TASK GOAL: Could you set down exactly the lines in the records below between the line holding "and the other (\verb+wff2+) of the form" and the line holding "We distinguish between", inclusive?

DATASET ENTRIES:
☆ ☆ ☆ ☆ ☆ ☆ ☆
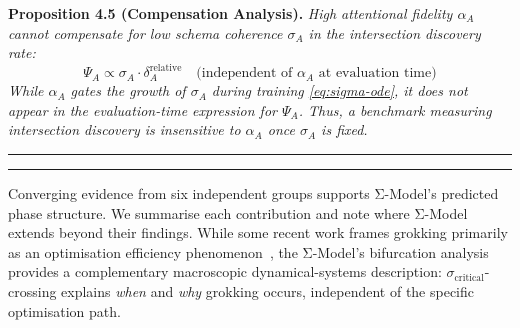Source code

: \documentclass[10pt]{article}
\begin{document}
\textbf{Proposition 4.5 (Compensation Analysis).} %
\textit{High attentional fidelity $\alpha_A$ cannot compensate for low
schema coherence $\sigma_A$ in the intersection discovery rate:
\begin{equation}\label{eq:no-compensation}
\Psi_A \propto \sigma_A \cdot \delta_A^{\text{relative}} \quad \text{(independent of } \alpha_A \text{ at evaluation time)}
\end{equation}
While $\alpha_A$ gates the \textit{growth} of $\sigma_A$ during training
\eqref{eq:sigma-ode}, it does not appear in the evaluation-time
expression for $\Psi_A$. Thus, a benchmark measuring intersection discovery
is insensitive to $\alpha_A$ once $\sigma_A$ is fixed.}

\noindent\rule{\linewidth}{0.4pt}



\noindent\rule{\linewidth}{0.4pt}

Converging evidence from six independent groups supports Σ-Model's predicted phase structure. We summarise each contribution and note where Σ-Model extends beyond their findings. While some recent work frames grokking primarily as an optimisation efficiency phenomenon~\citep{liu2022grokking}, the Σ-Model's bifurcation analysis provides a complementary macroscopic dynamical-systems description: $\sigma_{\text{critical}}$-crossing explains \emph{when} and \emph{why} grokking occurs, independent of the specific optimisation path.
\end{document}

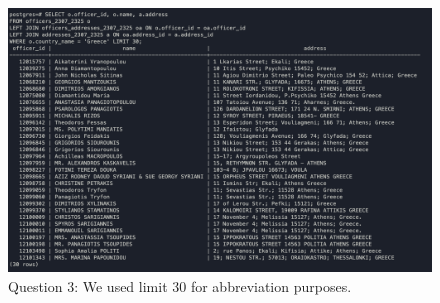 \documentclass{article}
\begin{document}
\begin{figure}[h]
    \centering
    \includegraphics[width=1\linewidth]{Q3.png}
    \captionsetup{labelformat=empty}
    \caption{Question 3: We used limit 30 for abbreviation purposes.}
\end{figure}

\newpage
\end{document}

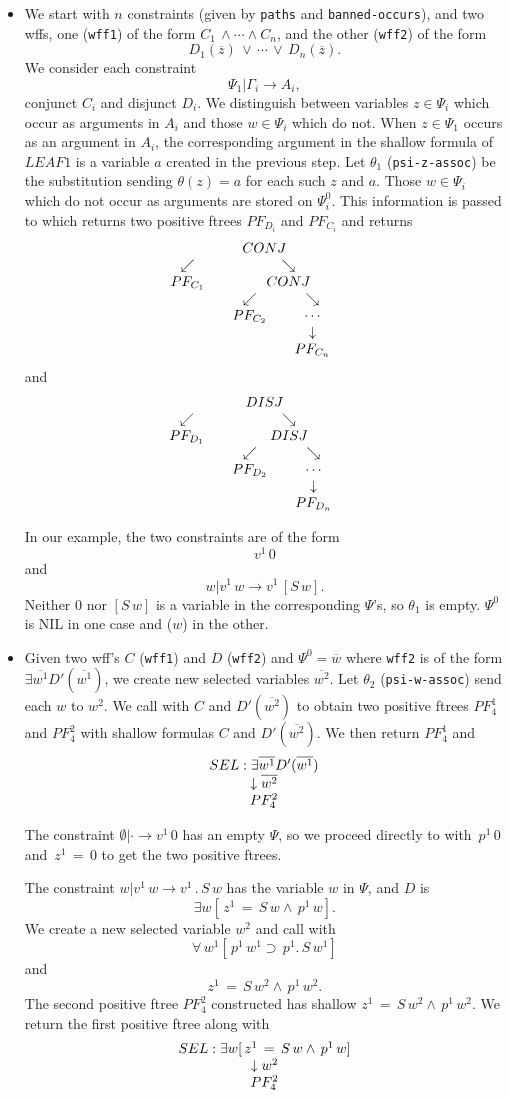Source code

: \begin{enumerate}
\begin{itemize}
\item {\bf {}}
We start with $n$ constraints (given by \verb+paths+ and \verb+banned-occurs+),
and two wffs, one (\verb+wff1+) of the form
$C_1\,\land \cdots \land C_n$,
and the other (\verb+wff2+) of the form
$$D_1(\overline{z})\,\lor\,\cdots\,\lor\, D_n(\overline{z}).$$
We consider each constraint
$$\Psi_1|\Gamma_i\rightarrow A_i,$$
conjunct $C_i$ and disjunct $D_i$.
We distinguish between variables $z\in\Psi_i$ which
occur as arguments in $A_i$ and those $w\in\Psi_i$ which do not.
When $z\in\Psi_1$ occurs as an argument in $A_i$,
the corresponding argument in the shallow formula of $LEAF1$
is a variable $a$ created in the previous step.
Let $\theta_1$ (\verb+psi-z-assoc+) be the substitution sending $\theta(z)=a$
for each such $z$ and $a$.
Those $w\in\Psi_i$ which do not occur as
arguments are stored on $\Psi^0_i$.  This information is passed
to 
which returns two positive ftrees $PF_{D_i}$ and
$PF_{C_i}$ and returns
$${{\begin{array}[t]{c}CONJ \\ \begin{array}[t]{cc} \swarrow & \searrow \\ PF_{C_1} & {{\begin{array}[t]{c}CONJ \\ \begin{array}[t]{cc} \swarrow & \searrow \\ PF_{C_2} & {\begin{array}[t]{c}\cdots \\ \begin{array}[t]{c} \downarrow \\ PF_{C_n}\end{array}\end{array}} \end{array}\end{array}}} \end{array}\end{array}}}$$
and
$${{\begin{array}[t]{c}DISJ \\ \begin{array}[t]{cc} \swarrow & \searrow \\ PF_{D_1} & {{\begin{array}[t]{c}DISJ \\ \begin{array}[t]{cc} \swarrow & \searrow \\ PF_{D_2} & {\begin{array}[t]{c}\cdots \\ \begin{array}[t]{c} \downarrow \\ PF_{D_n}\end{array}\end{array}} \end{array}\end{array}}} \end{array}\end{array}}}$$

In our example, the two constraints are of the form
$$v^1\, 0$$
and
$$w|v^1\, w\rightarrow v^1\, [S\, w].$$
Neither $0$ nor $[S\, w]$ is a variable in the corresponding $\Psi$'s,
so $\theta_1$ is empty.  $\Psi^0$ is NIL in one case
and ($w$) in the other.

\item {\bf {}}
Given two wff's $C$ (\verb+wff1+) and $D$ (\verb+wff2+) and $\Psi^0 = \overline{w}$
where \verb+wff2+ is of the form
$\exists \overline{w^1} D'(\overline{w^1})$, we create new selected variables
$\overline{w^2}$.  Let $\theta_2$ (\verb+psi-w-assoc+) send each $w$ to $w^2$.
We call 
with $C$ and $D'(\overline{w^2})$ to obtain
two positive ftrees $PF_4^1$ and $PF_4^2$ with shallow formulas
$C$ and $D'(\overline{w^2})$.  We then return $PF_4^1$ and 
$${{\begin{array}[t]{c}SEL: \exists \overline{w^1} D'(\overline{w^1}) \\ \begin{array}[t]{c} \downarrow \overline{w^2} \\ PF_4^2\end{array}\end{array}}}$$

The constraint $\emptyset |\cdot\rightarrow v^1\, 0$ has an empty $\Psi$,
so we proceed directly to 
with
$\,p^1 \,0$
and
$\,z^1 \,= \,0$ to get the two positive ftrees.

The constraint $w |v^1\, w\rightarrow v^1\, . \, S\, w$ has the variable $w$
in $\Psi$, and $D$ is
$$\exists w [ \,z^1 \,= \,S \,w \land \,p^1 \,w].$$
We create a new selected variable $w^2$ and call 
with
$$\forall \,w^1 [ \,p^1 \,w^1 \supset \,p^1 . \,S \,w^1 ]$$
and 
$$z^1 \,= \,S \,w^2 \land \,p^1 \,w^2.$$
The second positive ftree $PF_4^2$ constructed has
shallow $z^1 \,= \,S \,w^2 \land \,p^1 \,w^2$.  We return the
first positive ftree along with
$${{\begin{array}[t]{c}SEL: \exists w [ \,z^1 \,= \,S \,w \land \,p^1 \,w] \\ \begin{array}[t]{c} \downarrow w^2 \\ PF_4^2\end{array}\end{array}}}$$


\end{itemize}
\end{enumerate}
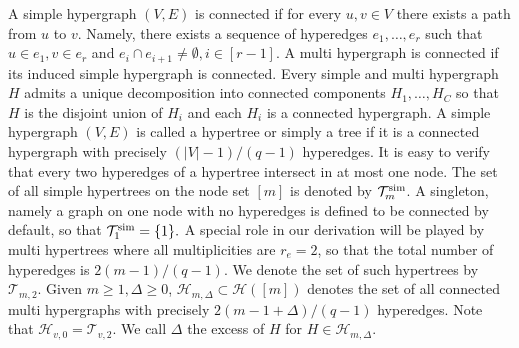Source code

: \documentclass[12pt]{article}
\newcommand{\cH}{\mathcal{H}}
\newcommand{\cT}{\mathcal{T}}
\begin{document}
A simple hypergraph $(V,E)$ is connected if for every $u,v\in V$ there exists a path from $u$ to $v$. Namely, there exists a sequence of hyperedges $e_1,\ldots,e_r$
such that $u\in e_1,v\in e_r$ and $e_i\cap e_{i+1}\ne\emptyset, i\in [r-1]$. A multi hypergraph is connected if its induced simple hypergraph is connected. 
Every simple and multi hypergraph $H$ admits a unique decomposition into 
connected components $H_1,\ldots,H_C$ so that $H$ is the disjoint union of $H_i$ and each $H_i$
is a connected hypergraph.
A simple hypergraph $(V,E)$ is  called a hypertree or simply a tree 
if it is a connected hypergraph with precisely $(|V|-1)/(q-1)$ hyperedges. 
It is easy to verify that every two hyperedges of a hypertree intersect in at most one node.
The set of all simple hypertrees 
on the node set $[m]$ is denoted by $\cT^{\rm sim}_m$. A singleton, namely a graph on one node with no hyperedges is defined to be connected by default, so that $\cT_{1}^{\rm sim}=\{1\}.$
A special role in our derivation 
will be played by multi hypertrees where all multiplicities are $r_e=2$, so that the total number of hyperedges is $2(m-1)/(q-1)$. We denote the set of
such hypertrees by $\cT_{m,2}$. Given $m\ge 1,\Delta\ge 0$, $\cH_{m,\Delta}\subset \cH([m])$ denotes the set of all connected multi hypergraphs  with 
precisely $2(m-1+\Delta)/(q-1)$ hyperedges. Note that $\cH_{v,0}=\cT_{v,2}$. We call $\Delta$ the excess of $H$ for $H\in\cH_{m,\Delta}$. 
\end{document}
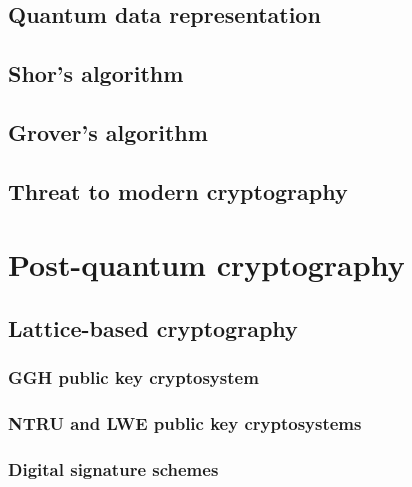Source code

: \section{Quantum data representation}
\label{sec:quantum_data_repr}


\section{Shor's algorithm}
\label{sec:shors_algorithm}


\section{Grover's algorithm}
\label{sec:grovers_alg}


\section{Threat to modern cryptography}
\label{sec:threat_to_modern}


\chapter{Post-quantum cryptography}
\label{ch:pq_crypto}


\section{Lattice-based cryptography}
\label{sec:lattice_based_crypto}


\subsection{GGH public key cryptosystem}
\label{sec:ggh}


\subsection{NTRU and LWE public key cryptosystems}
\label{sec:ntru_lwe}


\subsection{Digital signature schemes}
\label{sec:lattice_digital_schemes}


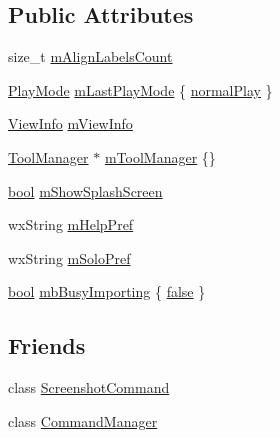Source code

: \subsection*{Public Attributes}
\begin{DoxyCompactItemize}
\item 
size\+\_\+t \hyperlink{class_audacity_project_a2449643b5d7ede08b8d3919559aa72f1}{m\+Align\+Labels\+Count}
\item 
\hyperlink{_project_8h_a188092ed559d356ade9a517d60ec3f34}{Play\+Mode} \hyperlink{class_audacity_project_a2d83eeb120fa6b141d0343a1a8792c96}{m\+Last\+Play\+Mode} \{ \hyperlink{_project_8h_a188092ed559d356ade9a517d60ec3f34ad632a7b1f5edc85a4855bb3c016cca4c}{normal\+Play} \}
\item 
\hyperlink{class_view_info}{View\+Info} \hyperlink{class_audacity_project_aefe314298c89d89d301515e586d3c2fc}{m\+View\+Info}
\item 
\hyperlink{class_tool_manager}{Tool\+Manager} $\ast$ \hyperlink{class_audacity_project_a4d5de5c65abaf8dbe01f96a0749c507b}{m\+Tool\+Manager} \{\}
\item 
\hyperlink{mac_2config_2i386_2lib-src_2libsoxr_2soxr-config_8h_abb452686968e48b67397da5f97445f5b}{bool} \hyperlink{class_audacity_project_a90a9ba27847b89218615939c29affb15}{m\+Show\+Splash\+Screen}
\item 
wx\+String \hyperlink{class_audacity_project_a151dd4034c1375241e5a9016d2431c77}{m\+Help\+Pref}
\item 
wx\+String \hyperlink{class_audacity_project_accfaa03f2aa99ac25b64a502b1495a78}{m\+Solo\+Pref}
\item 
\hyperlink{mac_2config_2i386_2lib-src_2libsoxr_2soxr-config_8h_abb452686968e48b67397da5f97445f5b}{bool} \hyperlink{class_audacity_project_af569662fde524439adf8ee98301f7e60}{mb\+Busy\+Importing} \{ \hyperlink{mac_2config_2i386_2lib-src_2libsoxr_2soxr-config_8h_a65e9886d74aaee76545e83dd09011727}{false} \}
\end{DoxyCompactItemize}
\subsection*{Friends}
\begin{DoxyCompactItemize}
\item 
class \hyperlink{class_audacity_project_a760b79a183ea3e3e0a058eb7c0fa3564}{Screenshot\+Command}
\item 
class \hyperlink{class_audacity_project_a888fdc5dcbf7d0819360b7623849071b}{Command\+Manager}
\end{DoxyCompactItemize}


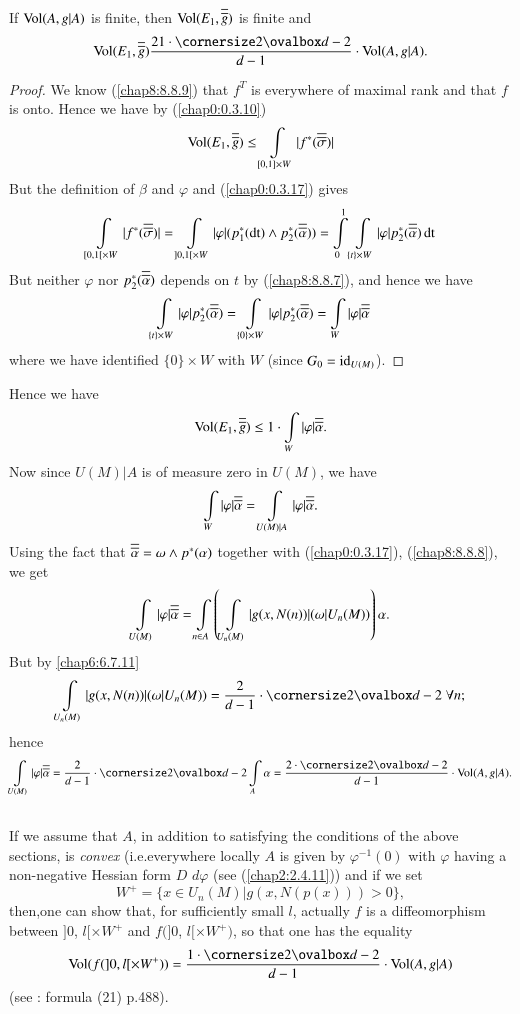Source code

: \begin{prop*}
If $\operatorname{Vol}(A,g|A)$ is finite, then $\operatorname{Vol}(E_{1},\overline{\overline{g}})$ is finite and
$$
\Vol(E_{1},\oob{g})\frac{21\cdot\oval{d-2}}{d-1}\cdot \Vol(A,g|A).
$$
\end{prop*}

\begin{proof}
We know (\ref{chap8:8.8.9}) that $f^{T}$ is everywhere of maximal rank
and that $f$ is onto. Hence we have by (\ref{chap0:0.3.10})
$$
\operatorname{Vol}(E_{1},\overline{\overline{g}})\leq \int\limits_{[0,1]\times W}|f^{\ast}(\overline{\overline{\sigma}})|
$$
But the definition of $\beta$ and $\varphi$ and (\ref{chap0:0.3.17}) gives
$$
\int\limits_{[0,1[\times
      W}|f^{\ast}(\overline{\overline{\sigma}})|=\int\limits_{]0,1[\times
      W}|\varphi|(p^{\ast}_{1}(\operatorname{dt})\wedge
    p^{\ast}_{2}(\overline{\overline{\alpha}}))=\int\limits^{1}_{0}
    \int\limits_{\{t\}\times W}|\varphi|p^{\ast}_{2}(\overline{\overline{\alpha}})\operatorname{dt} 
$$\pageoriginale
But neither $\varphi$ nor $p^{\ast}_{2}(\overline{\overline{\alpha}})$ depends on $t$
by (\ref{chap8:8.8.7}), and hence we have
$$
\int\limits_{\{t\}\times
  W}|\varphi|p^{\ast}_{2}(\overline{\overline{\alpha}})=\int\limits_{\{0\}\times
  W}|\varphi|p^{\ast}_{2}(\overline{\overline{\alpha}})=\int\limits_{W}|\varphi|\overline{\overline{\alpha}}
$$
where we have identified $\{0\}\times W$ with $W$ (since $G_{0}=\operatorname{id}_{U(M)}$).
\end{proof}

Hence we have
$$
\operatorname{Vol}(E_{1},\overline{\overline{g}})\leq 1\cdot\int\limits_{W}|\varphi|\overline{\overline{\alpha}}.
$$
Now since $U(M)|A$ is of measure zero in $U(M)$, we have
$$
\int\limits_{W}|\varphi|\overline{\overline{\alpha}}=\int\limits_{U(M)|A}|\varphi|\overline{\overline{\alpha}}.
$$
Using the fact that $\overline{\overline{\alpha}}=\omega\wedge p^{\ast}(\alpha)$
together with (\ref{chap0:0.3.17}), (\ref{chap8:8.8.8}), we get
$$
\int\limits_{U(M)}|\varphi|\overline{\overline{\alpha}}=\int\limits_{n\in
  A}\left(\int\limits_{U_{n}(M)}|g(x,N(n))|(\omega|U_{n}(M))\right)\alpha. 
$$
But by \eqref{chap6:6.7.11}
$$
\int\limits_{U_{n}(M)}|g(x,N(n))|(\omega|U_{n}(M))=\frac{2}{d-1}\cdot\oval{d-2}
\; \forall n;
$$
hence
$$
\int\limits_{U(M)}|\varphi|\oob{\alpha}=\frac{2}{d-1}\cdot\oval{d-2}\int\limits_{A}\alpha=\frac{2\cdot\oval{d-2}}{d-1}\cdot
\Vol(A,g|A).
$$


\subsection{}\label{chap8:8.8.11}

\begin{remark*}
If we assume that $A$, in addition to satisfying the conditions of the
above sections, is {\em convex} (i.e.\@ everywhere locally $A$ is
given by $\varphi^{-1}(0)$ with $\varphi$ having a non-negative
Hessian form $D$ $d\varphi$ (see (\ref{chap2:2.4.11})) and if we set
$$
W^{+}=\{x\in U_{n}(M)|g(x,N(p(x)))>0\},
$$
then,\pageoriginale one can show that, for sufficiently small $l$,
actually $f$ is a diffeomorphism between $]0$, $l[\times W^{+}$ and
    $f(]0$, $l[\times W^{+})$, so that one has the equality
$$
\Vol(f(]0, l[\times W^{+}))=\frac{1\cdot \oval{d-2}}{d-1}\cdot \Vol(A,g|A)
$$
(see \cite{27}: formula (21) p.\@ 488).
\end{remark*}

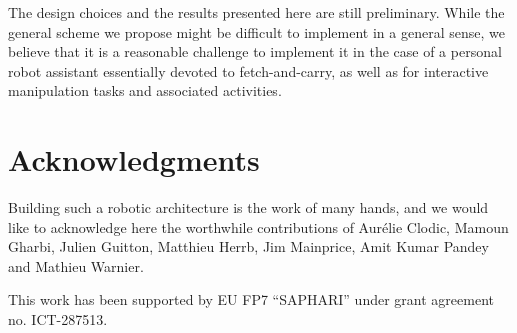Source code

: \documentclass[preprint,3p,times]{elsarticle}
\begin{document}
The design choices and the results presented here are still preliminary.
While the general scheme we propose might be difficult to implement in
a general sense, we believe that it is a reasonable challenge to
implement it in the case of a personal robot assistant essentially
devoted to fetch-and-carry, as well as for interactive manipulation
tasks and associated activities.



\section*{Acknowledgments}

Building such a robotic architecture is the work of many hands, and we would
like to acknowledge here the worthwhile contributions of Aurélie Clodic, Mamoun
Gharbi, Julien Guitton, Matthieu Herrb, Jim Mainprice, Amit Kumar Pandey and
Mathieu Warnier.

This work has been supported by EU FP7 ``SAPHARI'' under grant agreement no.
ICT-287513.



%

\end{document}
☆ ☆ ☆ ☆ ☆ ☆ ☆
EXERCISE RESULT:
and the other (\verb+wff2+) of the form
$$D_1(\overline{z})\,\lor\,\cdots\,\lor\, D_n(\overline{z}).$$
We consider each constraint
$$\Psi_1|\Gamma_i\rightarrow A_i,$$
conjunct $C_i$ and disjunct $D_i$.
We distinguish between variables $z\in\Psi_i$ which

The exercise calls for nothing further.